Por seu lado, após o cabeça de lista da Iniciativa Liberal, João Cotrim de Figueiredo, referir que acredita ser seu trabalho “não deixar poluir a campanha europeia por temas nacionais”, o sucessor na liderança do partido, Rui Rocha, defendeu que “obviamente que há explicações a serem dadas” por quem foi responsável político por um Ministério da Saúde onde existem suspeitas de ter havido favorecimentos a determinadas pessoas.
Em mais um dia em que temas de atualidade nacional dominaram a campanha para a votação que no domingo definirá os 21 representantes dos portugueses no Parlamento Europeu, a cabeça de lista do Bloco de Esquerda disse que “as campanhas eleitorais não devem ser um bate-boca entre partidos e a Justiça e o Ministério Público”. Mas Catarina Martins disse também, numa visita à feira de Barcelos, que a Justiça “tem e deve ter garantias de independência face ao poder político” e que o caso das gémeas deve ser esclarecido.

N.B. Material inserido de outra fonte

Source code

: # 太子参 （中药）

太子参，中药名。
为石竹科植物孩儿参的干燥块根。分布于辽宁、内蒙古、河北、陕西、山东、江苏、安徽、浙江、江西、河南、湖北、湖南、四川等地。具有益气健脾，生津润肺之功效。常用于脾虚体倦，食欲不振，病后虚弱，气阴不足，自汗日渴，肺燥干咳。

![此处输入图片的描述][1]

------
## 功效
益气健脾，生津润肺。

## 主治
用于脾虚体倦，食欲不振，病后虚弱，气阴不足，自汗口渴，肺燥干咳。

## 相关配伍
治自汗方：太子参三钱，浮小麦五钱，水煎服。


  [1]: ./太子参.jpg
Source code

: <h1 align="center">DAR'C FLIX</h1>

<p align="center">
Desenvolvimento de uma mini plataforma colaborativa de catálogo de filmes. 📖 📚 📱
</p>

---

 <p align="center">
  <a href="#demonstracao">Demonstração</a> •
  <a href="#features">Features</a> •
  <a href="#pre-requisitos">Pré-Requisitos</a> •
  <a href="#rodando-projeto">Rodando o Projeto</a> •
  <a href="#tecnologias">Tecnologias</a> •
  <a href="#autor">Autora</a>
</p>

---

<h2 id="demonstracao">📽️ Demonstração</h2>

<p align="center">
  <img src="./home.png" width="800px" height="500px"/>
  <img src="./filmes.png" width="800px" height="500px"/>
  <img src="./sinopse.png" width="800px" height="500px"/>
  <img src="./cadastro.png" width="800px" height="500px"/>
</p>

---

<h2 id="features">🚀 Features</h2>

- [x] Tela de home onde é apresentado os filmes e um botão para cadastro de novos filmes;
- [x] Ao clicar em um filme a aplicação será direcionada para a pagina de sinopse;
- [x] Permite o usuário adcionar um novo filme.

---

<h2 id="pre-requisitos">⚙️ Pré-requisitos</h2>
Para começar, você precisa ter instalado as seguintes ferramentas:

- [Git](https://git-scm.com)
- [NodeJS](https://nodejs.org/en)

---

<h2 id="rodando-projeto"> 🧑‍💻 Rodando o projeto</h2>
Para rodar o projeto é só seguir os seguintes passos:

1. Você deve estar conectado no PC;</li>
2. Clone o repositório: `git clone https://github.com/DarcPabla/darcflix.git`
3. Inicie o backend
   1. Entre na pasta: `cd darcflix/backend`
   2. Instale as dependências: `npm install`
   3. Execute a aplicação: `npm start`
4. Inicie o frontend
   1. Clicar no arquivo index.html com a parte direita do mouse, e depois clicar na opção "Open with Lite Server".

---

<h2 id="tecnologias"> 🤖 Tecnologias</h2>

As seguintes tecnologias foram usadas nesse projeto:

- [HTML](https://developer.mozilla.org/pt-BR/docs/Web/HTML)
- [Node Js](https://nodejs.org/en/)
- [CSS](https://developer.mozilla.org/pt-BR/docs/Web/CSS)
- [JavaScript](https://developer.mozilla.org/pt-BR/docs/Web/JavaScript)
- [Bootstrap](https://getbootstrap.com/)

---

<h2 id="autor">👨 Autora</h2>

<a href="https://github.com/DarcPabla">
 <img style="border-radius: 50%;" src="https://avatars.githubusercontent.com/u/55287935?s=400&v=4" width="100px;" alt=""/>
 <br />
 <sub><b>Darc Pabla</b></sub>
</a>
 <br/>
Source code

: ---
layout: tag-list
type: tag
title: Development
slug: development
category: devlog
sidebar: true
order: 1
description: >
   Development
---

Tal como outros cabeças de lista, o comunista João Oliveira, falando na Maia, afastou qualquer “aproveitamente político” do caso das gémeas luso-brasileiras. Mas também não se esqueceu de repetir que a posição do PCP acerca da Ucrânia está a ser caricaturada e chegou a defender que as políticas do presidente russo Vladimir Putin são mais próximas da AD e da IL. Isto num dia em que o site noticioso europeu Politico apontou os atuais eurodeputados comunistas Sandra Pereira e João Pimenta Lopes entre os maiores “amigos de Putin” no Parlamento Europeu, tendo em conta os votos contrários a iniciativas de condenação da invasão russa.
Em Lisboa, reagindo ao caso das gémeas na Assembleia da República, a porta-voz do PAN, Inês de Sousa Real acusou o Ministério Público de tentar mediatizar os casos judiciais e “contaminar atos eleitorais sucessivamente”, referindo-se à constituição de arguido de Lacerda Sales e as eleições europeias.
E o cabeça de lista do Livre, Francisco Paupério, que dedicou o dia à saúde, defendeu um papel forte da União Europeia, como durante a pandemia, e maior investimento na investigação científica.